これまで見てきたように、ASEAN+3プロセス、そしてCMIは、アジア通貨危機を起爆剤として成長してきたものであり、その基本的性格は、日中韓が協力してASEAN諸国を支援する枠組みを作るというものであった。CMIをマルチ化まで築いてきたベースには、日中韓三か国の財務・中銀当局の様々なレベルにおける密接な連携があった。東アジアのどこかで将来金融危機が起き、CMIMというマルチのシステムで支援することが望まれるのであれば、平時から、危機対応資金の事実上の出し手となる日中韓の間で一定の信頼感を醸成し、連絡を密にしておくことが大切であり、そのための努力を継続していく必要がある。

ASEAN+3財務大臣のメカニズムでは、CMIMの他に、ABMI(アジア債券市場イニシアティブ)などのイニシアティブも進めてきた。しかし、ここ数年は、東アジアの金融協力を更に進める方向の具体的動きは出ていない。脚注3

いずれにせよ、日中韓それぞれの国が、東アジアにおける金融協力の将来の姿を見定めていく必要があるのだろう。ここで、安全保障や外交の視点に触れることはしない。しかし、例えば次にASEANのどこかで金融危機が起きた時、日中韓それぞれが従来型の二国間の支援(例えば二国間の資金融通など)で競い合っていくのか、或いは、東アジア地域の経済・金融の統合を将来の方向性として目指し、より複層的な視点から、一つのツールとしてASEAN+3のような多国間のメカニズムを更に活用する意思を持つのかは、CMIMの将来にとって基本的な課題である。

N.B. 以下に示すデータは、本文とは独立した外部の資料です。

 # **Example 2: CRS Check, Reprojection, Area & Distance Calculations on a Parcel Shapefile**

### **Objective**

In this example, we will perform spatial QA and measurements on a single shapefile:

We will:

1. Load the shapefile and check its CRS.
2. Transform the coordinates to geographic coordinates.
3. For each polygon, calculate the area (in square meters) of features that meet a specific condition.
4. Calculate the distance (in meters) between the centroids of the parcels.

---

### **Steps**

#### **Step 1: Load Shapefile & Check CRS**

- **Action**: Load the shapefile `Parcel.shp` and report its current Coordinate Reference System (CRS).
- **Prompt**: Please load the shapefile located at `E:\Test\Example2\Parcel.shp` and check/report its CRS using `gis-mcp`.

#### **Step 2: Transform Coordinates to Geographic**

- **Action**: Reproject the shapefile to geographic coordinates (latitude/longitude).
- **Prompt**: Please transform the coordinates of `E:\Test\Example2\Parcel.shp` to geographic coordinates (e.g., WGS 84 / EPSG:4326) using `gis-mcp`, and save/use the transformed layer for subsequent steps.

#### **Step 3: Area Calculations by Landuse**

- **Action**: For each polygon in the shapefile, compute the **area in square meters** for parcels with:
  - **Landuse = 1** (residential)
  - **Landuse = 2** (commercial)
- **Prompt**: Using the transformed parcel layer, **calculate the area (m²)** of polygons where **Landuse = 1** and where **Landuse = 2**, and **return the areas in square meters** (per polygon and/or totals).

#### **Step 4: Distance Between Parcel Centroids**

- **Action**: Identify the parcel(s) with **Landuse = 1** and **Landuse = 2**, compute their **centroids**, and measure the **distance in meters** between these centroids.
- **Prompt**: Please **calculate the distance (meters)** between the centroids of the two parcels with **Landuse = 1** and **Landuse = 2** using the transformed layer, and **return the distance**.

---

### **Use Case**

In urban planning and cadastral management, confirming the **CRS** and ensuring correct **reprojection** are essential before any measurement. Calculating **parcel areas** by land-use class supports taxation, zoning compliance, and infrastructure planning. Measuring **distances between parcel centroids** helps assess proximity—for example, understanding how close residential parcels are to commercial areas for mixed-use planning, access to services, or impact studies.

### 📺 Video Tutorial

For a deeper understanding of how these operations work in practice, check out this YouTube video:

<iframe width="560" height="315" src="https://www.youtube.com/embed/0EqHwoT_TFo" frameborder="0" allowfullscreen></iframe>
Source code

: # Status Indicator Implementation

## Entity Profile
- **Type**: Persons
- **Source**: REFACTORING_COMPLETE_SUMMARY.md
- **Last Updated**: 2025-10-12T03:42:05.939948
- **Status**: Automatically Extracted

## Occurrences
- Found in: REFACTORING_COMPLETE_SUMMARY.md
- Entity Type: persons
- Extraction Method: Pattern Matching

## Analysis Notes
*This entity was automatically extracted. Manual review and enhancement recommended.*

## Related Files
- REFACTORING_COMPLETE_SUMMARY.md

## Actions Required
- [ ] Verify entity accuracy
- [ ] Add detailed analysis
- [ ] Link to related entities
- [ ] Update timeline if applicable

今回の欧州金融危機の勃発に際し、ユーロ圏は、ユーロ圏内の国をお互いに支援するメカニズムを持たなかったが、各国の立場の鋭い違いを粘り強く調整しながら、時間をかけて欧州安定基メカニズム(ESM)という 域内のSafety Netを構築してきた。その背景には、欧州統合は後退させられないという強い政治的意思がある。

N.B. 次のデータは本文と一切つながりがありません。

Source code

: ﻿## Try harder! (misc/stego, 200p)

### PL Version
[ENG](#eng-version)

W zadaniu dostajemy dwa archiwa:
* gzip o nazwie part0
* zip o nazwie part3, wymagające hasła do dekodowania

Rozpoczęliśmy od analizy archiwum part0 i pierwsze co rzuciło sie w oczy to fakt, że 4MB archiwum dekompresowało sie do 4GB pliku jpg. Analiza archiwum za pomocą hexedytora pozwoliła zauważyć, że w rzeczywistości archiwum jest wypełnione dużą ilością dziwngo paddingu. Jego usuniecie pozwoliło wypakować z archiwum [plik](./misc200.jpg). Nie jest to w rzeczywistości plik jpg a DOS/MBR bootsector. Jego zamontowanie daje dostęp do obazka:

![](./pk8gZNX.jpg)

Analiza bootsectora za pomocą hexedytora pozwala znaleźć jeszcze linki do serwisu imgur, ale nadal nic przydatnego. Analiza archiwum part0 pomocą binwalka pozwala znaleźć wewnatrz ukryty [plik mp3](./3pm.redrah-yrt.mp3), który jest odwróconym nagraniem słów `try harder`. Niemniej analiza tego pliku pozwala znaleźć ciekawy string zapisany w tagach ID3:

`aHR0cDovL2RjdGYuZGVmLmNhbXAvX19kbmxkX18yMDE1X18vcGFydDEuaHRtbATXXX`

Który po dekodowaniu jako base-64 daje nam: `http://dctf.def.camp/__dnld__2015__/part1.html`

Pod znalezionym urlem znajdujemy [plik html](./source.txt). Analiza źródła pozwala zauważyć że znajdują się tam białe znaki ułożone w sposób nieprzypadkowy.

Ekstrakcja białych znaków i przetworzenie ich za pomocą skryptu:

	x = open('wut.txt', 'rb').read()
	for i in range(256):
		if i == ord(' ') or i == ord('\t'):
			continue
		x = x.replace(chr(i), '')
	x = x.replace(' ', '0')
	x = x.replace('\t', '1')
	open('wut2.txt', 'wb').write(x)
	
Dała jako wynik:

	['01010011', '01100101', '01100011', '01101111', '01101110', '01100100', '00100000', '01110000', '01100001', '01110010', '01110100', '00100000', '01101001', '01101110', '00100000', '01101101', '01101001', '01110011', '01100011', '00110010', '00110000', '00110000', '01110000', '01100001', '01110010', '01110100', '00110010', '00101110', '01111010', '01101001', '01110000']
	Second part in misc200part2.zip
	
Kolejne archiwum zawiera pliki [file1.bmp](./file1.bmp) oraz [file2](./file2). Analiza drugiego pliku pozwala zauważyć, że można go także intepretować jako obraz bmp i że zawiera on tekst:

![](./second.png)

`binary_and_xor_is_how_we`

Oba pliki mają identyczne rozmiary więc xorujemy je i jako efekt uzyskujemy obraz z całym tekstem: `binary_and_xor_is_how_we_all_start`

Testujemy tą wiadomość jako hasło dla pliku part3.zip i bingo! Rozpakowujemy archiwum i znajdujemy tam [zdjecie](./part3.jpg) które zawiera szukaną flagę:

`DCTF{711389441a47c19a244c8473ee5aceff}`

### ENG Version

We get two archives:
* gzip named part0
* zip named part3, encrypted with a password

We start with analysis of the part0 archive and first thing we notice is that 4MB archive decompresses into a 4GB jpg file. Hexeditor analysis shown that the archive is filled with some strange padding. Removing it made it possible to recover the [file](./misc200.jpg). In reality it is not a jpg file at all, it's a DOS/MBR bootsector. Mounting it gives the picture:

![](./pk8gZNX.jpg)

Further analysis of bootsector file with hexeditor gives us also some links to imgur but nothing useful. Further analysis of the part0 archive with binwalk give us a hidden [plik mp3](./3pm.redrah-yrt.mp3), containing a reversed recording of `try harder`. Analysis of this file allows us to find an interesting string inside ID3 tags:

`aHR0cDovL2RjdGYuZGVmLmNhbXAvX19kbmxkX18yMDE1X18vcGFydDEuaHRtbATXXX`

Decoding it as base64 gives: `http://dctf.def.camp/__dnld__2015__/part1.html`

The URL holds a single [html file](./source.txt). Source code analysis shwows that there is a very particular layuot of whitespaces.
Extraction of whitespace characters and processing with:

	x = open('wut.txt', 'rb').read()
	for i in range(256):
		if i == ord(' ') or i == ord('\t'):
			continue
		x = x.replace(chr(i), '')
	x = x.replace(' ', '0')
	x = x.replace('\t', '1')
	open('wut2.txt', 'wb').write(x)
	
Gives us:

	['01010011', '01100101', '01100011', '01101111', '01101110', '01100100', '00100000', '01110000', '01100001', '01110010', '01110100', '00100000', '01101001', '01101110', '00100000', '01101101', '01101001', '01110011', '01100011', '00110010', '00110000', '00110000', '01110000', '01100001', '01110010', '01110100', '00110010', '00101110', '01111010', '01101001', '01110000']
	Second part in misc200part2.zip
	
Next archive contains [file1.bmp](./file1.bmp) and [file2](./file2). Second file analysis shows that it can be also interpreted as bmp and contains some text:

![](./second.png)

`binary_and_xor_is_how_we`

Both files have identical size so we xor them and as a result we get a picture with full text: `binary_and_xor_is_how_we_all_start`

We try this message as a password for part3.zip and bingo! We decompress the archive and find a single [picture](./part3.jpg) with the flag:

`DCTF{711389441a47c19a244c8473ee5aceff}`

東アジアには既にCMIMというSafety Netが存在する。有効な地域Safety Netは、各国の持つ外貨準備(第一線準備)、IMFというラスト・リゾートとともに、いわば第二線準備として、危機の伝播を予防する効果を持つ。また、アジア通貨危機の際のように、IMFの考え方と域内の考え方に違いがあるとき、IMFと意見を戦わせることができる。欧州危機の際の、ギリシャ問題にかかるIMFとECの議論のように。今後域内国が危機に見舞われたとき、域内各国がsolidarityを合言葉に密接に協力できることが、この地域Safety Netが機能する前提である。

(2)CMIMの運営−−サーベイランス機能の強化

CMIMを機能させる上で、その運営上、現時点で最も大事な課題は、サーベイランス機能の充実である。既に述べたように、危機時に迅速に対応するためには、平時から各参加国の経済状況や政策運営を綿密かつ公平に分析する能力が必要である。また、貸出の際のIMFデリンク割合を更に上げている(更には撤廃する)には、サーベイランス機能に各国当局や市場参加者が信頼感を持つレベルにまで、充実させていく必要がある。

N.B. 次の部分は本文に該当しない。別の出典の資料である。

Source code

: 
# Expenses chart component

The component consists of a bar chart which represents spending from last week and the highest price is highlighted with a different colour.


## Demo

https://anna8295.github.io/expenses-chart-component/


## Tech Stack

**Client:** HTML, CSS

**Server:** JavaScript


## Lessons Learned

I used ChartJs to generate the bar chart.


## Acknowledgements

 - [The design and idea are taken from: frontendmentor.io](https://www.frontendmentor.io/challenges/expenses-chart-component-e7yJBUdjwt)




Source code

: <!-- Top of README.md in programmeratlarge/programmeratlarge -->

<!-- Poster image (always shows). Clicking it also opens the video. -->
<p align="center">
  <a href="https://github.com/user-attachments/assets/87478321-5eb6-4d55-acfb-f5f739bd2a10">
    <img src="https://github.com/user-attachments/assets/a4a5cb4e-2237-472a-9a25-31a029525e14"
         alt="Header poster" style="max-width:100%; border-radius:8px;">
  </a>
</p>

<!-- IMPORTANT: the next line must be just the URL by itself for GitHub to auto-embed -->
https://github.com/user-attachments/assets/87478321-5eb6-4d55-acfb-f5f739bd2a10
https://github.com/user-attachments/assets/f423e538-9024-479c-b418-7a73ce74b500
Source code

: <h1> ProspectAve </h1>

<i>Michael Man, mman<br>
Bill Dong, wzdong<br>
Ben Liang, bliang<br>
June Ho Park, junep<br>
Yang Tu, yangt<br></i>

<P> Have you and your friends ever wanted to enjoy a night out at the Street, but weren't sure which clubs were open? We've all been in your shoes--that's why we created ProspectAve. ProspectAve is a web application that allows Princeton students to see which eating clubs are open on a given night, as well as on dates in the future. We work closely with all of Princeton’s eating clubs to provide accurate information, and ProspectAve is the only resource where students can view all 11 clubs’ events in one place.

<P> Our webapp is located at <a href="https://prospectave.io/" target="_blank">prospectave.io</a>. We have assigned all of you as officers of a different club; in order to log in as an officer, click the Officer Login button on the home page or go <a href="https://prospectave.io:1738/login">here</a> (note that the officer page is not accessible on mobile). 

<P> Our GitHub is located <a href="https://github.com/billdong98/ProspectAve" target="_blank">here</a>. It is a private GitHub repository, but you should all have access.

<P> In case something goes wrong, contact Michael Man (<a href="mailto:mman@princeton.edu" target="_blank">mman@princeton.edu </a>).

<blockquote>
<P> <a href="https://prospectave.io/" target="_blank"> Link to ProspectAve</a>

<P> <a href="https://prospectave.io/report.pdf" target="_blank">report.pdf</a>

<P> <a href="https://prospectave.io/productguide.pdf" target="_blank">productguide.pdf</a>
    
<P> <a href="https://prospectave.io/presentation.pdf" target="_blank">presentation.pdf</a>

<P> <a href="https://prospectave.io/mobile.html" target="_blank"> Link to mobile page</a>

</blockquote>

地域サーベイランス機関であるべきAMROが進化していくためには、いくつかの課題を解決する必要がある。一つは、各国からのセンシティブな情報の提供を可能とすることである。特にASEAN諸国は、他のASEANの介入を招くようなアレンジメントを好まない傾向がある。AMROの守秘義務をどう担保するかとう問題もある。しかし、この点は有効なサーベイランスを行う上で欠かせない。

第二は、予算・スタッフ規模を更に充実する必要がある。スタッフの質も極めて大切である。欧州では、欧州委員会(EC)という巨大な組織の一部が、サーベイランスの役割を果たしている。スタッフを増やすに当たっては、現在ASEAN+3諸国に限られているスタッフ採用をもっと弾力化し、AMROが自由に適材を採用できるようにするべきである。これは、AMROの分析に独立性を与える観点からも重要であると思われる。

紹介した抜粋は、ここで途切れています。